━━━━━ Material for the task ━━━━━

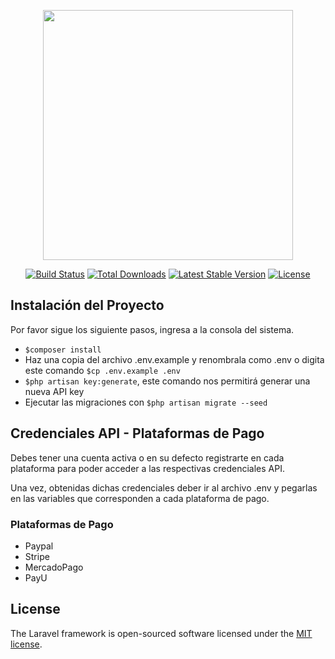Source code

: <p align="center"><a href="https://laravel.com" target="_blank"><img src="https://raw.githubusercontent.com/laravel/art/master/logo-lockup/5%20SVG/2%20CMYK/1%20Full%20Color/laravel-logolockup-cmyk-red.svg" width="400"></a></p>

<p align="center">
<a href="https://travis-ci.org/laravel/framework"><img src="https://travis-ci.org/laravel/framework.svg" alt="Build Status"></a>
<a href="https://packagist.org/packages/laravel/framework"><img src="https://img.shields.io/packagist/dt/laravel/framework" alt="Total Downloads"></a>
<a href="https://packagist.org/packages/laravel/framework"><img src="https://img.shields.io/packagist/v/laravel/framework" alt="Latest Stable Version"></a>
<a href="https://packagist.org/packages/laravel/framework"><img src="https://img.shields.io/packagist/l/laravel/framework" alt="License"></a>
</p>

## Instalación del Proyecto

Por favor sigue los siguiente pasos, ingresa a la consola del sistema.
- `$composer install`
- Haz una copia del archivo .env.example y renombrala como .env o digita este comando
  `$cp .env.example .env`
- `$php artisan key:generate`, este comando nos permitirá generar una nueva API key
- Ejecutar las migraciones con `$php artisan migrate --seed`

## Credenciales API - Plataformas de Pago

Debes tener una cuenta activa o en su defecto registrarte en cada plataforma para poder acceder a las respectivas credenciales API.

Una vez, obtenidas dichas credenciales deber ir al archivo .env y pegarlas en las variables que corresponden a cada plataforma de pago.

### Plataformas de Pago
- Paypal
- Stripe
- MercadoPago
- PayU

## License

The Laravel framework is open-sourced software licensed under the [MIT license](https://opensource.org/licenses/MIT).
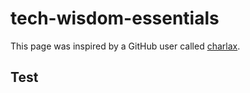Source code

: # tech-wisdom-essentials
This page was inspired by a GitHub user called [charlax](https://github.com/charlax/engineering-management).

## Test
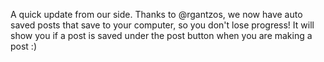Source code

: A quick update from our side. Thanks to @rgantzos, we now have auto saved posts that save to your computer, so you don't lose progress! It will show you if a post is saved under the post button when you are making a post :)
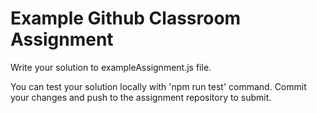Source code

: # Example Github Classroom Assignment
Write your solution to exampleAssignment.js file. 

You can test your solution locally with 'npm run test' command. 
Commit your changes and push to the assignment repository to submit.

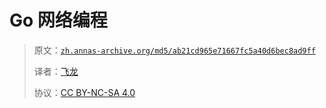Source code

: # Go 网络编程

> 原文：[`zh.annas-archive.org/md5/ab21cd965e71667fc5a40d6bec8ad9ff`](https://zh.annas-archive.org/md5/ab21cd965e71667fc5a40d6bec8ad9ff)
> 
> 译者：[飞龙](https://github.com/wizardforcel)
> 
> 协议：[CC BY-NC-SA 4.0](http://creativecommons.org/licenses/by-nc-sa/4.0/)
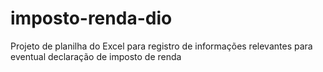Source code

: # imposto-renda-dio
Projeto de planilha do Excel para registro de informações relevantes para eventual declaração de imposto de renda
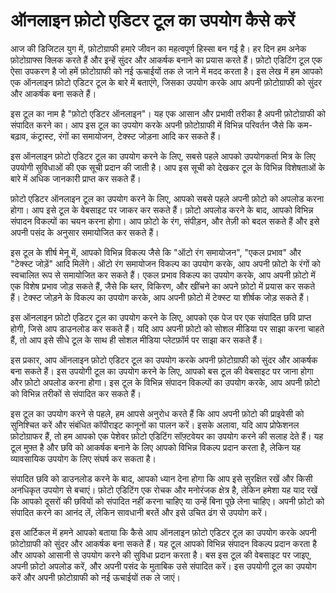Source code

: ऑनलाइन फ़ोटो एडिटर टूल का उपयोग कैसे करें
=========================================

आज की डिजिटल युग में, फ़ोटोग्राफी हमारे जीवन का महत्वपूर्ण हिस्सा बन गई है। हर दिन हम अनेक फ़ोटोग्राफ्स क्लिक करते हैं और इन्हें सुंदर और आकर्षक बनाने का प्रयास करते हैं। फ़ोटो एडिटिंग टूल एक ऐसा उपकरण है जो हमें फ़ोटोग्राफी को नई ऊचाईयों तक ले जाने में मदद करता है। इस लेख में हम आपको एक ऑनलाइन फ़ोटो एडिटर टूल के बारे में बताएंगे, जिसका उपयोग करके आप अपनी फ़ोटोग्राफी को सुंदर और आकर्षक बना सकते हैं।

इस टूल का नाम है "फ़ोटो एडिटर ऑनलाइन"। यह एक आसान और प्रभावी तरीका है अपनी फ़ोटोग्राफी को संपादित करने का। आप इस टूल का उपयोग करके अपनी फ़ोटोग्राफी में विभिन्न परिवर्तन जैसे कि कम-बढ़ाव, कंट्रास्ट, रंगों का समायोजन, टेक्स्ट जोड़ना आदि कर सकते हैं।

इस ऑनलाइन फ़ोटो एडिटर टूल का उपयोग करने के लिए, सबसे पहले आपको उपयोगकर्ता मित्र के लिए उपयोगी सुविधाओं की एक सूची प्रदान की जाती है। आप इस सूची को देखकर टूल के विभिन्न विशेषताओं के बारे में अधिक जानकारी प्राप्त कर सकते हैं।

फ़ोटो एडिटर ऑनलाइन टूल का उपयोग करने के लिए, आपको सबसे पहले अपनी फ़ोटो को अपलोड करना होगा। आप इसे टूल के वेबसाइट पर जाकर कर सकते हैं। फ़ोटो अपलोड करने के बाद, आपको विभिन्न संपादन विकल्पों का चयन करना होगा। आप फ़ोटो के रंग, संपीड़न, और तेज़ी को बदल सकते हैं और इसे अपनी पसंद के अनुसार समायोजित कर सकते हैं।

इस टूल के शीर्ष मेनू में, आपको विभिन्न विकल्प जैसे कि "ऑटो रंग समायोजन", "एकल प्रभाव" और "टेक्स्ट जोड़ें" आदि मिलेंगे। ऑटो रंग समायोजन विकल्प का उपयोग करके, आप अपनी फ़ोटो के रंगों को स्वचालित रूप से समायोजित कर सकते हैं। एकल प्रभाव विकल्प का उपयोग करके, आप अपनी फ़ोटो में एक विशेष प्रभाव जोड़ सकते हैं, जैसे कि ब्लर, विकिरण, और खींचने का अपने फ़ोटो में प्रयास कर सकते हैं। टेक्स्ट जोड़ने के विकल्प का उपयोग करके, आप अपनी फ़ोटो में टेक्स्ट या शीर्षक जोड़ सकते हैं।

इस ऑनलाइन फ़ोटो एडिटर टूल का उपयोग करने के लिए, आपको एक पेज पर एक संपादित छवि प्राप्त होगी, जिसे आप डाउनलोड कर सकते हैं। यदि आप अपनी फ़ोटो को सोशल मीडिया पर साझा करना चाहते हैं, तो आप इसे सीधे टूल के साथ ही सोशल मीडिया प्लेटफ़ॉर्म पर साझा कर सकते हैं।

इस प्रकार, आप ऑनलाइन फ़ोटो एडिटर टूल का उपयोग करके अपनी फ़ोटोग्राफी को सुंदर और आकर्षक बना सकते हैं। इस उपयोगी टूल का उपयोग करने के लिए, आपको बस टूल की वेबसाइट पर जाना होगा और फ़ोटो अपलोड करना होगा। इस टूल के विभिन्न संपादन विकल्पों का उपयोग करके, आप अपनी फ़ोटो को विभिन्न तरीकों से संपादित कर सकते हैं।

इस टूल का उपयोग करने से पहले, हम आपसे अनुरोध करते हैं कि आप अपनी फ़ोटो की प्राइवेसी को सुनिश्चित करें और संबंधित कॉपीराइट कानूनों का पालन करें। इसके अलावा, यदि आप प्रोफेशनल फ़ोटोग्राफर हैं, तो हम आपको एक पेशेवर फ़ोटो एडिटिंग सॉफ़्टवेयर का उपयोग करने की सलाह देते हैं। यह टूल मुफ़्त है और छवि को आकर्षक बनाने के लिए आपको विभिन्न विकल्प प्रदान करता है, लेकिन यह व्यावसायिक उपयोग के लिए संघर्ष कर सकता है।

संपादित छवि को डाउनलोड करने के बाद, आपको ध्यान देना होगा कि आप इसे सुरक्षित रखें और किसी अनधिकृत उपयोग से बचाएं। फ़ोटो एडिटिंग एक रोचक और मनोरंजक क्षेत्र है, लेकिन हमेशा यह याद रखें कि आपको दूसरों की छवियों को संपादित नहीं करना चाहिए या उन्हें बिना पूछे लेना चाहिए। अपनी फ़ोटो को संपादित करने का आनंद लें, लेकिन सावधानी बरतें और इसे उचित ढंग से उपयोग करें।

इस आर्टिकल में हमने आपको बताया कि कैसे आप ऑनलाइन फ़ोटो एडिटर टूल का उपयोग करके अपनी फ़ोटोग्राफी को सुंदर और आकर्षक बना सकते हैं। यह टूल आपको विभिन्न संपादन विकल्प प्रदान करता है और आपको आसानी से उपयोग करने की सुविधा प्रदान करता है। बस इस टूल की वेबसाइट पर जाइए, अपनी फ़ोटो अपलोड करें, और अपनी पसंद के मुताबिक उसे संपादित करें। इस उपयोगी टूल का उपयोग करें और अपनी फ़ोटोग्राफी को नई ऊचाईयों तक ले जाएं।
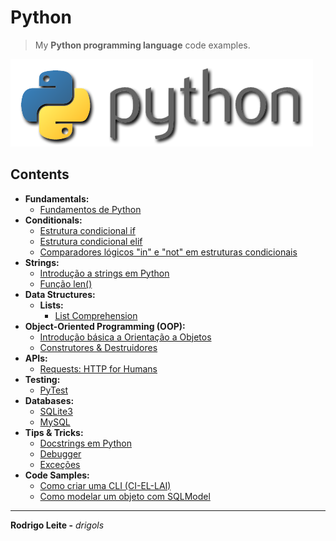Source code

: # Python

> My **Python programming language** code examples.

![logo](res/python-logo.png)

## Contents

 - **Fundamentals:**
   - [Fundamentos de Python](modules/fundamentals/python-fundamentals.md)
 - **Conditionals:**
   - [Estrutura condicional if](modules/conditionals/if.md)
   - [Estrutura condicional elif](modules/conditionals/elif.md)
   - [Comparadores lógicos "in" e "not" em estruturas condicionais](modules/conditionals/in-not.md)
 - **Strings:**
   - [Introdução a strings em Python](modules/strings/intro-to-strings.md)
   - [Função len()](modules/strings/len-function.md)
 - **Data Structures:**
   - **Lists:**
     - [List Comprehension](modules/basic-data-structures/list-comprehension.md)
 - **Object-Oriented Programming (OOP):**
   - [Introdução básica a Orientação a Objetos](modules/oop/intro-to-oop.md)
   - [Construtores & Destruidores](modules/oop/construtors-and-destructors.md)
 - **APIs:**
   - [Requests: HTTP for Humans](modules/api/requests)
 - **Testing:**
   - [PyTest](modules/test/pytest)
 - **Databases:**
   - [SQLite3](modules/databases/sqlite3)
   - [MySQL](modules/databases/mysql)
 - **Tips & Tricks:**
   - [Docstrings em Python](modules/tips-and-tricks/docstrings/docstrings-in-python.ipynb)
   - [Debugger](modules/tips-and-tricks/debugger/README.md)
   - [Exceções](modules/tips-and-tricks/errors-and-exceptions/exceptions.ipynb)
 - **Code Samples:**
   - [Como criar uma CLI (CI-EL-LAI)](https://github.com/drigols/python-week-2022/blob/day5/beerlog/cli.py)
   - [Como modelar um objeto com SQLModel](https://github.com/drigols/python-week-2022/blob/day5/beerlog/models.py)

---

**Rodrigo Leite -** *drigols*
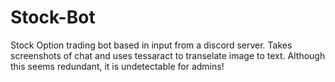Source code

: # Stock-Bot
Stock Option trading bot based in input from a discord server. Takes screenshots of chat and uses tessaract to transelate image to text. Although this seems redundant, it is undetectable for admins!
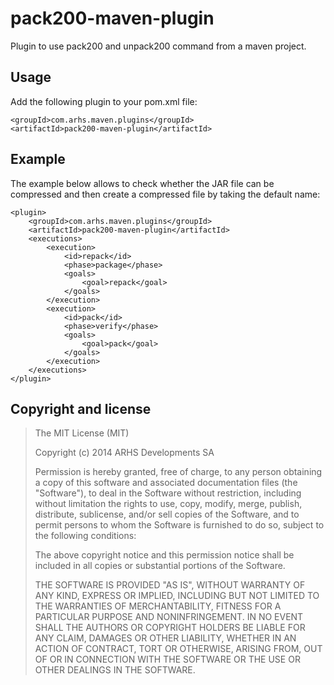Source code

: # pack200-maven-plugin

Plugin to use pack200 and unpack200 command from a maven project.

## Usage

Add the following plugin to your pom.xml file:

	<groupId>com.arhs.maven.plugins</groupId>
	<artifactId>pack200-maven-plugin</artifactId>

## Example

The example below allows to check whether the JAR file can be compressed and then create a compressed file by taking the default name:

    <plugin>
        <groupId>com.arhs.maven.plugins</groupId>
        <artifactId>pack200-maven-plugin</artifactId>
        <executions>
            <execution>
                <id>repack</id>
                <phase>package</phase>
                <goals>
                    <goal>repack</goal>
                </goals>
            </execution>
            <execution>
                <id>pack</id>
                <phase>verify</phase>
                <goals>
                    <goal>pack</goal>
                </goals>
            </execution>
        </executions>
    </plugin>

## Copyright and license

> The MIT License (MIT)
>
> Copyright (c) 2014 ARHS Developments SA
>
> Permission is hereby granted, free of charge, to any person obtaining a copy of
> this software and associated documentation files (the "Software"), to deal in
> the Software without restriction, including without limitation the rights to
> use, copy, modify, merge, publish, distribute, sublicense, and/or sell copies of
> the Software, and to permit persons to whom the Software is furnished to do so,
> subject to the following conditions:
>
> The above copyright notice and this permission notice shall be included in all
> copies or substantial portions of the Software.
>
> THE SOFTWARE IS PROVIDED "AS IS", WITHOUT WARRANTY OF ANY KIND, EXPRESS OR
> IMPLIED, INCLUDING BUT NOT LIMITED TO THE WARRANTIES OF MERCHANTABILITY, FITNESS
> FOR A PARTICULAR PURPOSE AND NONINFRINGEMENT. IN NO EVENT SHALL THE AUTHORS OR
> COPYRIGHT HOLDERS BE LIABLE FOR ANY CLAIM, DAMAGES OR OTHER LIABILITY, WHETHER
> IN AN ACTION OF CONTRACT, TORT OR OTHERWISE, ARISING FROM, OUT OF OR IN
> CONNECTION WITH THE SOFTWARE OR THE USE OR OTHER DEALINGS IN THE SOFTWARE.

━━━━━

- _Your task_
Whenever the string "center" shows up in a line above, copy that line.

- _Output of the task_
: <p align="center"><a href="https://laravel.com" target="_blank"><img src="https://raw.githubusercontent.com/laravel/art/master/logo-lockup/5%20SVG/2%20CMYK/1%20Full%20Color/laravel-logolockup-cmyk-red.svg" width="400"></a></p>
<p align="center">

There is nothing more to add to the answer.